I can only conclude that the key to making friends is to flatter the bejesus out of everyone you meet. Because, really, human relationships are never about you!


Update:
My sloppy language has been pointed out to me. I was referring, at least in my first paragraph, to genuine praise, whereas the dictionary insists that "flattery" is always insincere.

The problem is that there's no equivalent noun for sincere expressions of admiration. "Praise", for example, includes terse off-handed dabs of encouragement ("Attaboy!"). It also, says the dictionary "usually suggests the judgment of a superior." And "compliments" doesn't cut it. So it's become common to use/misuse "flattery" to describe any fervent expression of admiration - sincere or not. In a few decades, lexicographers may have to acknowledge this new usage. So...I'm not wrong, I'm ahead of my time!

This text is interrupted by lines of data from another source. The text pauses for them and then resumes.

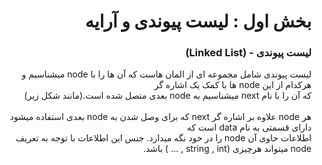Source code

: <div dir="rtl">

# بخش اول : لیست پیوندی و آرایه
### لیست پیوندی - (Linked List)

لیست پیوندی شامل مجموعه ای از المان هاست که آن ها را با node میشناسیم و 
هرکدام از این node ها با کمک یک اشاره گر 
<br>که آن را با نام next میشناسیم به node بعدی متصل شده است.(مانند شکل زیر) <br><br>
هر node علاوه بر اشاره گر next که برای وصل شدن به node بعدی استفاده میشود دارای قسمتی به نام data است که
<br>اطلاعات حاوی آن node را در خود نگه میدارد.
جنس این اطلاعات با توجه به تعریف node میتواند هرچیزی (string , int , ... ) باشد.

</div>
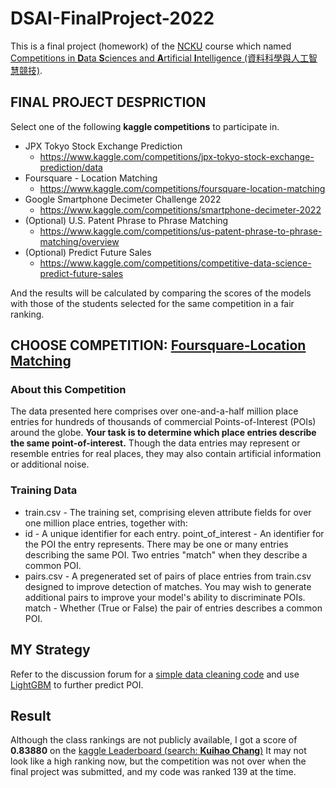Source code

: # DSAI-FinalProject-2022
This is a final project (homework) of the [NCKU](https://www.ncku.edu.tw/index.php?Lang=en) course which named [Competitions in **D**ata **S**ciences and **A**rtificial **I**ntelligence (資料科學與人工智慧競技)](http://class-qry.acad.ncku.edu.tw/syllabus/online_display.php?syear=0110&sem=2&co_no=P75J000&class_code=).
## FINAL PROJECT DESPRICTION
Select one of the following **kaggle competitions** to participate in. 
* JPX Tokyo Stock Exchange Prediction
  * https://www.kaggle.com/competitions/jpx-tokyo-stock-exchange-prediction/data
* Foursquare - Location Matching
  * https://www.kaggle.com/competitions/foursquare-location-matching
* Google Smartphone Decimeter Challenge 2022
  * https://www.kaggle.com/competitions/smartphone-decimeter-2022
* (Optional) U.S. Patent Phrase to Phrase Matching
  * https://www.kaggle.com/competitions/us-patent-phrase-to-phrase-matching/overview
* (Optional) Predict Future Sales
  * https://www.kaggle.com/competitions/competitive-data-science-predict-future-sales

And the results will be calculated by comparing the scores of the models with those of the students selected for the same competition in a fair ranking.
## CHOOSE COMPETITION: [Foursquare-Location Matching](https://www.kaggle.com/competitions/foursquare-location-matching)
### About this Competition
The data presented here comprises over one-and-a-half million place entries for hundreds of thousands of commercial Points-of-Interest (POIs) around the globe. 
**Your task is to determine which place entries describe the same point-of-interest.**
Though the data entries may represent or resemble entries for real places, they may also contain artificial information or additional noise.
### Training Data
* train.csv - The training set, comprising eleven attribute fields for over one million place entries, together with:
* id - A unique identifier for each entry.
point_of_interest - An identifier for the POI the entry represents. There may be one or many entries describing the same POI. Two entries "match" when they describe a common POI.
* pairs.csv - A pregenerated set of pairs of place entries from train.csv designed to improve detection of matches. You may wish to generate additional pairs to improve your model's ability to discriminate POIs.
match - Whether (True or False) the pair of entries describes a common POI.
## MY Strategy
Refer to the discussion forum for a [simple data cleaning code](https://www.kaggle.com/code/guoyonfan/simple-recall-method) and use [LightGBM](https://github.com/microsoft/LightGBM/tree/master/python-package) to further predict POI.
## Result
Although the class rankings are not publicly available, I got a score of **0.83880** on the [kaggle Leaderboard (search: **Kuihao Chang**)](https://www.kaggle.com/competitions/foursquare-location-matching/leaderboard)
It may not look like a high ranking now, but the competition was not over when the final project was submitted, and my code was ranked 139 at the time.
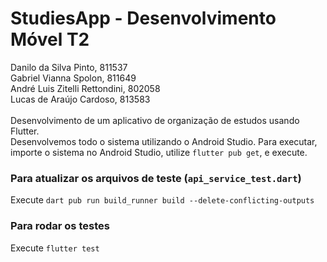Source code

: # StudiesApp - Desenvolvimento Móvel T2

Danilo da Silva Pinto, 811537\
Gabriel Vianna Spolon, 811649\
André Luis Zitelli Rettondini, 802058\
Lucas de Araújo Cardoso, 813583\
\
Desenvolvimento de um aplicativo de organização de estudos usando Flutter.\
Desenvolvemos todo o sistema utilizando o Android Studio. Para executar, importe o sistema no Android Studio, utilize `flutter pub get`, e execute.

### Para atualizar os arquivos de teste (`api_service_test.dart`)
Execute `dart pub run build_runner build --delete-conflicting-outputs`

### Para rodar os testes
Execute `flutter test`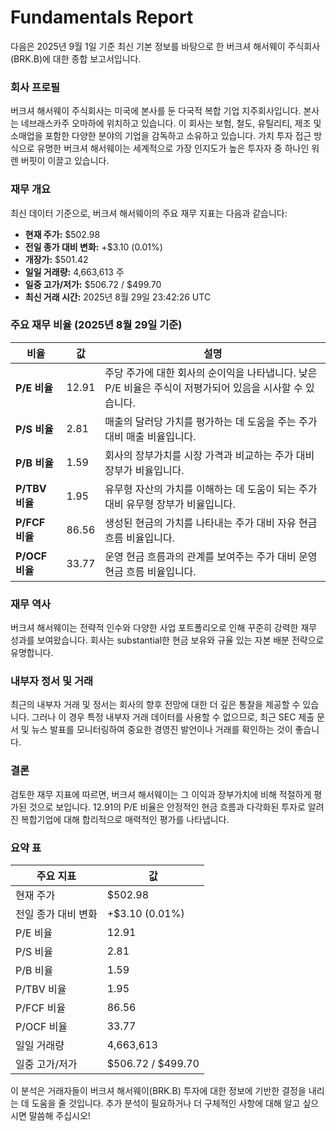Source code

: # Fundamentals Report

다음은 2025년 9월 1일 기준 최신 기본 정보를 바탕으로 한 버크셔 해서웨이 주식회사(BRK.B)에 대한 종합 보고서입니다.

### 회사 프로필
버크셔 해서웨이 주식회사는 미국에 본사를 둔 다국적 복합 기업 지주회사입니다. 본사는 네브래스카주 오마하에 위치하고 있습니다. 이 회사는 보험, 철도, 유틸리티, 제조 및 소매업을 포함한 다양한 분야의 기업을 감독하고 소유하고 있습니다. 가치 투자 접근 방식으로 유명한 버크셔 해서웨이는 세계적으로 가장 인지도가 높은 투자자 중 하나인 워렌 버핏이 이끌고 있습니다.

### 재무 개요
최신 데이터 기준으로, 버크셔 해서웨이의 주요 재무 지표는 다음과 같습니다:

- **현재 주가:** $502.98
- **전일 종가 대비 변화:** +$3.10 (0.01%)
- **개장가:** $501.42
- **일일 거래량:** 4,663,613 주
- **일중 고가/저가:** $506.72 / $499.70
- **최신 거래 시간:** 2025년 8월 29일 23:42:26 UTC

### 주요 재무 비율 (2025년 8월 29일 기준)
| 비율       | 값      | 설명                                                   |
|------------|---------|---------------------------------------------------------|
| **P/E 비율**       | 12.91   | 주당 주가에 대한 회사의 순이익을 나타냅니다. 낮은 P/E 비율은 주식이 저평가되어 있음을 시사할 수 있습니다. |
| **P/S 비율**       | 2.81    | 매출의 달러당 가치를 평가하는 데 도움을 주는 주가 대비 매출 비율입니다. |
| **P/B 비율**       | 1.59    | 회사의 장부가치를 시장 가격과 비교하는 주가 대비 장부가 비율입니다. |
| **P/TBV 비율**     | 1.95    | 유무형 자산의 가치를 이해하는 데 도움이 되는 주가 대비 유무형 장부가 비율입니다. |
| **P/FCF 비율**     | 86.56   | 생성된 현금의 가치를 나타내는 주가 대비 자유 현금 흐름 비율입니다. |
| **P/OCF 비율**     | 33.77   | 운영 현금 흐름과의 관계를 보여주는 주가 대비 운영 현금 흐름 비율입니다. |

### 재무 역사
버크셔 해서웨이는 전략적 인수와 다양한 사업 포트폴리오로 인해 꾸준히 강력한 재무 성과를 보여왔습니다. 회사는 substantial한 현금 보유와 규율 있는 자본 배분 전략으로 유명합니다.

### 내부자 정서 및 거래
최근의 내부자 거래 및 정서는 회사의 향후 전망에 대한 더 깊은 통찰을 제공할 수 있습니다. 그러나 이 경우 특정 내부자 거래 데이터를 사용할 수 없으므로, 최근 SEC 제출 문서 및 뉴스 발표를 모니터링하여 중요한 경영진 발언이나 거래를 확인하는 것이 좋습니다.

### 결론
검토한 재무 지표에 따르면, 버크셔 해서웨이는 그 이익과 장부가치에 비해 적절하게 평가된 것으로 보입니다. 12.91의 P/E 비율은 안정적인 현금 흐름과 다각화된 투자로 알려진 복합기업에 대해 합리적으로 매력적인 평가를 나타냅니다.

### 요약 표
| 주요 지표                   | 값                 |
|----------------------------|---------------------|
| 현재 주가                     | $502.98             |
| 전일 종가 대비 변화         | +$3.10 (0.01%)      |
| P/E 비율                    | 12.91               |
| P/S 비율                    | 2.81                |
| P/B 비율                    | 1.59                |
| P/TBV 비율                  | 1.95                |
| P/FCF 비율                  | 86.56               |
| P/OCF 비율                  | 33.77               |
| 일일 거래량                 | 4,663,613           |
| 일중 고가/저가             | $506.72 / $499.70   |

이 분석은 거래자들이 버크셔 해서웨이(BRK.B) 투자에 대한 정보에 기반한 결정을 내리는 데 도움을 줄 것입니다. 추가 분석이 필요하거나 더 구체적인 사항에 대해 알고 싶으시면 말씀해 주십시오!
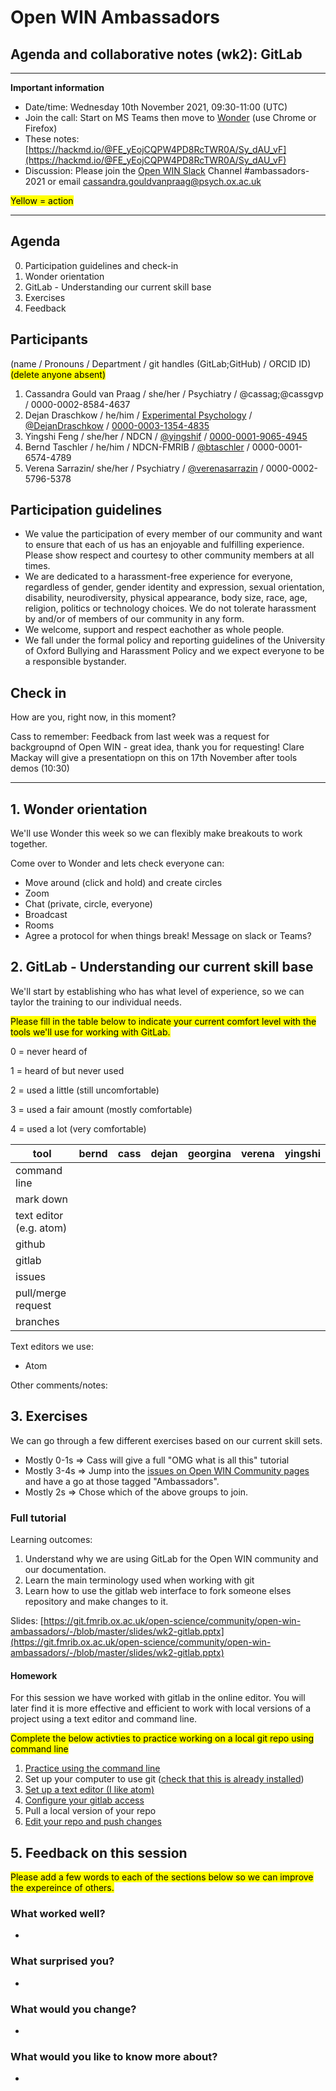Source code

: # Open WIN Ambassadors
## Agenda and collaborative notes (wk2): GitLab

-----

**Important information**

- Date/time: Wednesday 10th November 2021, 09:30-11:00 (UTC)
- Join the call: Start on MS Teams then move to [Wonder](https://www.wonder.me/r?id=0caf9983-991a-4d20-9900-e3a359953a49) (use Chrome or Firefox)
- These notes: [https://hackmd.io/@FE_yEojCQPW4PD8RcTWR0A/Sy_dAU_vF](https://hackmd.io/@FE_yEojCQPW4PD8RcTWR0A/Sy_dAU_vF)
- Discussion: Please join the [Open WIN Slack](https://join.slack.com/t/openwin/signup) Channel #ambassadors-2021 or email cassandra.gouldvanpraag@psych.ox.ac.uk 


<mark>Yellow = action</mark>


-----

## Agenda
0. Participation guidelines and check-in
1. Wonder orientation
2. GitLab - Understanding our current skill base
3. Exercises
4. Feedback

## Participants
(name / Pronouns / Department / git handles (GitLab;GitHub) / ORCID ID)
<mark>(delete anyone absent)</mark>
1. Cassandra Gould van Praag / she/her / Psychiatry / @cassag;@cassgvp / 0000-0002-8584-4637
2. Dejan Draschkow / he/him / [Experimental Psychology](https://www.psy.ox.ac.uk/team/dejan-draschkow) / [@DejanDraschkow](https://github.com/DejanDraschkow) / [0000-0003-1354-4835](https://orcid.org/0000-0003-1354-4835)
3. Yingshi Feng / she/her / NDCN / [@yingshif](https://github.com/yingshif) / [0000-0001-9065-4945](https://orcid.org/0000-0001-9065-4945)
4. Bernd Taschler / he/him / NDCN-FMRIB / [@btaschler](https://github.com/btaschler) / 0000-0001-6574-4789
5. Verena Sarrazin/ she/her / Psychiatry / [@verenasarrazin](https://github.com/verenasarrazin) / 0000-0002-5796-5378
 
## Participation guidelines
- We value the participation of every member of our community and want to ensure that each of us has an enjoyable and fulfilling experience. Please show respect and courtesy to other community members at all times.
- We are dedicated to a harassment-free experience for everyone, regardless of gender, gender identity and expression, sexual orientation, disability, neurodiversity, physical appearance, body size, race, age, religion, politics or technology choices. We do not tolerate harassment by and/or of members of our community in any form.
- We welcome, support and respect eachother as whole people.
- We fall under the formal policy and reporting guidelines of the University of Oxford Bullying and Harassment Policy and we expect everyone to be a responsible bystander.

## Check in
How are you, right now, in this moment?

Cass to remember: Feedback from last week was a request for backgroupnd of Open WIN - great idea, thank you for requesting! Clare Mackay will give a presentatiopn on this on 17th November after tools demos (10:30)

-----

## 1. Wonder orientation
We'll use Wonder this week so we can flexibly make breakouts to work together. 

Come over to Wonder and lets check everyone can:
- Move around (click and hold) and create circles
- Zoom
- Chat (private, circle, everyone)
- Broadcast
- Rooms
- Agree a protocol for when things break! Message on slack or Teams?

## 2. GitLab - Understanding our current skill base
We'll start by establishing who has what level of experience, so we can taylor the training to our individual needs.

<mark>Please fill in the table below to indicate your current comfort level with the tools we'll use for working with GitLab.</mark>

0 = never heard of

1 = heard of but never used

2 = used a little (still uncomfortable)

3 = used a fair amount (mostly comfortable)

4 = used a lot (very comfortable)

| tool                    | bernd | cass | dejan | georgina | verena | yingshi |
|-------------------------|-------|------|-------|----------|--------|---------|
| command line            |       |      |       |          |        |         |
| mark down               |       |      |       |          |        |         |
| text editor (e.g. atom) |       |      |       |          |        |         |
| github                  |       |      |       |          |        |         |
| gitlab                  |       |      |       |          |        |         |
| issues                  |       |      |       |          |        |         |
| pull/merge request      |       |      |       |          |        |         |
| branches                |       |      |       |          |        |         |

Text editors we use:
- Atom

Other comments/notes:


## 3. Exercises

We can go through a few different exercises based on our current skill sets.

- Mostly 0-1s => Cass will give a full "OMG what is all this" tutorial
- Mostly 3-4s => Jump into the [issues on Open WIN Community pages](https://git.fmrib.ox.ac.uk/open-science/community/Open-WIN-Community/-/issues) and have a go at those tagged "Ambassadors". 
- Mostly 2s => Chose which of the above groups to join.

### Full tutorial
Learning outcomes:
1. Understand why we are using GitLab for the Open WIN community and our documentation. 
2. Learn the main terminology used when working with git
3. Learn how to use the gitlab web interface to fork someone elses repository and make changes to it. 

Slides: [https://git.fmrib.ox.ac.uk/open-science/community/open-win-ambassadors/-/blob/master/slides/wk2-gitlab.pptx](https://git.fmrib.ox.ac.uk/open-science/community/open-win-ambassadors/-/blob/master/slides/wk2-gitlab.pptx)


#### Homework
For this session we have worked with gitlab in the online editor. You will later find it is more effective and efficient to work with local versions of a project using a text editor and command line. 

<mark>Complete the below activties to practice working on a local git repo using command line</mark>

1. [Practice using the command line](https://open.win.ox.ac.uk/pages/open-science/community/Open-WIN-Community/docs/gitlab/1-1-tools-command-line/)
2. Set up your computer to use git ([check that this is already installed](https://git-scm.com/book/en/v2/Getting-Started-Installing-Git))
3. [Set up a text editor (I like atom)](https://open.win.ox.ac.uk/pages/open-science/community/Open-WIN-Community/docs/gitlab/1-3-tools-atom/)
4. [Configure your gitlab access](https://open.win.ox.ac.uk/pages/open-science/community/Open-WIN-Community/docs/gitlab/2-1-starting-gitlab-account/)
5. Pull a local version of your repo
6. [Edit your repo and push changes](https://open.win.ox.ac.uk/pages/open-science/community/Open-WIN-Community/docs/gitlab/2-4-starting-git-basics/)



## 5. Feedback on this session
<mark>Please add a few words to each of the sections below so we can improve the expereince of others.</mark>
### What worked well?
- 
### What surprised you?
- 
### What would you change?
- 
### What would you like to know more about?
-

But, to clarify, I'm referring here to sincere praise. Again and again, I've observed the mirroring effect - the offerer of compliments appearing nobler, smarter, just simply better to the recipient (a process that's always unconscious for the latter). I stand by my proposition that for most people, no display of kindness, generosity, intelligence, or humor can trigger the same degree of reflective admiration as a single dab of flattery - sincere or not.

The dark, scary question I refuse to examine is the extent to which this same unconscious bonding-via-praise process has affected me when I've been a recipient. I won't go there because I have a fair bit of ego invested in my comparative egolessness.

2 comments:

ProgGrrl said...

Ha... I bet if I looked really close at my own friends and associates I'd find something similar. Everyone needs to get themselves in the "self esteem bath" on a regular basis, eh?

:-)



-- Erica B.

Jim Leff said...

There may or may not be anything harmful in lapping up the strokes coming one's way here in the universe.

But the extent to which that determines relationships - and facilitates manipulation! - is nothing less than alarming. As is the greater insight that, really, very little that happens in relationships is really about you.

It also leaves me feeling awfully self-conscious about how and why I choose to offer compliments. Oh, and btw, Erica, I must say I've always admired your joie de vivre, earnest good humor, and ardent open-hearted embrace of the causes you admire and believe in.

Was that appropriate? Is this mic on?